▸ **Problem to work on**
Lines of the material that include the word "React" are to be counted; only their number should be given.

▸ **Task input**
::::::::::

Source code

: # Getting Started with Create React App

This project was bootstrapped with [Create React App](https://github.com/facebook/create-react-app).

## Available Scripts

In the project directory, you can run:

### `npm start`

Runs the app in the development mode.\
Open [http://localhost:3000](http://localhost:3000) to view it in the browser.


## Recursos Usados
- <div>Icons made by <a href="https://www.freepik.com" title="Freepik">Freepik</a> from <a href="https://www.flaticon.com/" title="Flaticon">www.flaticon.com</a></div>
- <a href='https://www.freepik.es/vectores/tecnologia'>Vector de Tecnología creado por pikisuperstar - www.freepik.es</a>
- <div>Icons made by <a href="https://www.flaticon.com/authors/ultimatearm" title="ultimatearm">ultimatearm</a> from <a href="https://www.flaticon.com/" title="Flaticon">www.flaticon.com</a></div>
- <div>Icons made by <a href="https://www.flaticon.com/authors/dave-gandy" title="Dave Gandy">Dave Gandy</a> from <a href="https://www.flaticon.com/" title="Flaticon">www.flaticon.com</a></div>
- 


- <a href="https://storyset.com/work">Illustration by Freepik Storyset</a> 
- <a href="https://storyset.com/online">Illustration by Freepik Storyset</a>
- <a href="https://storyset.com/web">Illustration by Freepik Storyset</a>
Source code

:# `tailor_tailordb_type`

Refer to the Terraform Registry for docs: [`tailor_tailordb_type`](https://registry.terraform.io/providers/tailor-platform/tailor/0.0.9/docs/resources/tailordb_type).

::::::::::

▸ **Reply**
2